**PROBLEM**
Please reproduce, exactly and with nothing added, the lines of the material below that run from the one containing "Sillanpäinenikökin" to the end.

○ ○ ○ ○

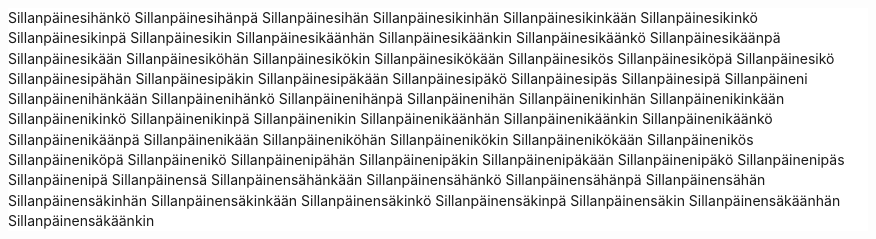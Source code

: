 Sillanpäinesihänkö
Sillanpäinesihänpä
Sillanpäinesihän
Sillanpäinesikinhän
Sillanpäinesikinkään
Sillanpäinesikinkö
Sillanpäinesikinpä
Sillanpäinesikin
Sillanpäinesikäänhän
Sillanpäinesikäänkin
Sillanpäinesikäänkö
Sillanpäinesikäänpä
Sillanpäinesikään
Sillanpäinesiköhän
Sillanpäinesikökin
Sillanpäinesikökään
Sillanpäinesikös
Sillanpäinesiköpä
Sillanpäinesikö
Sillanpäinesipähän
Sillanpäinesipäkin
Sillanpäinesipäkään
Sillanpäinesipäkö
Sillanpäinesipäs
Sillanpäinesipä
Sillanpäineni
Sillanpäinenihänkään
Sillanpäinenihänkö
Sillanpäinenihänpä
Sillanpäinenihän
Sillanpäinenikinhän
Sillanpäinenikinkään
Sillanpäinenikinkö
Sillanpäinenikinpä
Sillanpäinenikin
Sillanpäinenikäänhän
Sillanpäinenikäänkin
Sillanpäinenikäänkö
Sillanpäinenikäänpä
Sillanpäinenikään
Sillanpäineniköhän
Sillanpäinenikökin
Sillanpäinenikökään
Sillanpäinenikös
Sillanpäineniköpä
Sillanpäinenikö
Sillanpäinenipähän
Sillanpäinenipäkin
Sillanpäinenipäkään
Sillanpäinenipäkö
Sillanpäinenipäs
Sillanpäinenipä
Sillanpäinensä
Sillanpäinensähänkään
Sillanpäinensähänkö
Sillanpäinensähänpä
Sillanpäinensähän
Sillanpäinensäkinhän
Sillanpäinensäkinkään
Sillanpäinensäkinkö
Sillanpäinensäkinpä
Sillanpäinensäkin
Sillanpäinensäkäänhän
Sillanpäinensäkäänkin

○ ○ ○ ○

**TASK SOLUTION**
Sillanpäinenikökin
Sillanpäinenikökään
Sillanpäinenikös
Sillanpäineniköpä
Sillanpäinenikö
Sillanpäinenipähän
Sillanpäinenipäkin
Sillanpäinenipäkään
Sillanpäinenipäkö
Sillanpäinenipäs
Sillanpäinenipä
Sillanpäinensä
Sillanpäinensähänkään
Sillanpäinensähänkö
Sillanpäinensähänpä
Sillanpäinensähän
Sillanpäinensäkinhän
Sillanpäinensäkinkään
Sillanpäinensäkinkö
Sillanpäinensäkinpä
Sillanpäinensäkin
Sillanpäinensäkäänhän
Sillanpäinensäkäänkin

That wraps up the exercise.